**Task data**
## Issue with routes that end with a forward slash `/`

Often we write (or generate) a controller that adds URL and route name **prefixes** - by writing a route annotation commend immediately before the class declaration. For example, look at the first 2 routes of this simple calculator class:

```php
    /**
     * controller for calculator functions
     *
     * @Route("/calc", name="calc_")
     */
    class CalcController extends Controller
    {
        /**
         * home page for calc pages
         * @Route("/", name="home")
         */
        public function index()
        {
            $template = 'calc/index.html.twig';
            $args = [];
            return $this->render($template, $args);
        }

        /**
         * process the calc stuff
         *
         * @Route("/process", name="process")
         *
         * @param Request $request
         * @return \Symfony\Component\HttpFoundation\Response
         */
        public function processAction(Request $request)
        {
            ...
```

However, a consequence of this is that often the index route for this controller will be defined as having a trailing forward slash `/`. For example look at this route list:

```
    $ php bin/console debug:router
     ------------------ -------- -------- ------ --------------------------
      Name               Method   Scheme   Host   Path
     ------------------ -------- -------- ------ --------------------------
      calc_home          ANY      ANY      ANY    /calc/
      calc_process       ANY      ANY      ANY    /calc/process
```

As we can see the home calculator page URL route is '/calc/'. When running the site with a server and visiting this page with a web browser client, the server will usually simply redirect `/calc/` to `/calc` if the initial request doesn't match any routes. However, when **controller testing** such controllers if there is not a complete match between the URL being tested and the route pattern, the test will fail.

---

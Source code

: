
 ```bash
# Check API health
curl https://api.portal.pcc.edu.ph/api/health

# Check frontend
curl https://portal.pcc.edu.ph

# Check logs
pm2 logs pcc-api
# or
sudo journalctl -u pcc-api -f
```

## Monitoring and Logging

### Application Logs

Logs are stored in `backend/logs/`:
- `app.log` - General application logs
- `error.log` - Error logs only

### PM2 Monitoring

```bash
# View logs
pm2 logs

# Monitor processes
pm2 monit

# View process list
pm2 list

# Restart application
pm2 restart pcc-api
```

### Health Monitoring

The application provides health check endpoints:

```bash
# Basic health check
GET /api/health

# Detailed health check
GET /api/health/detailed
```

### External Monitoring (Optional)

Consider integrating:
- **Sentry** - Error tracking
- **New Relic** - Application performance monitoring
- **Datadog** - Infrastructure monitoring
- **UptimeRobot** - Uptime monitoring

**Work request**
Could you give the number of lines in the data above that contain the string "template", with no other words?

**Result of the exercise**
2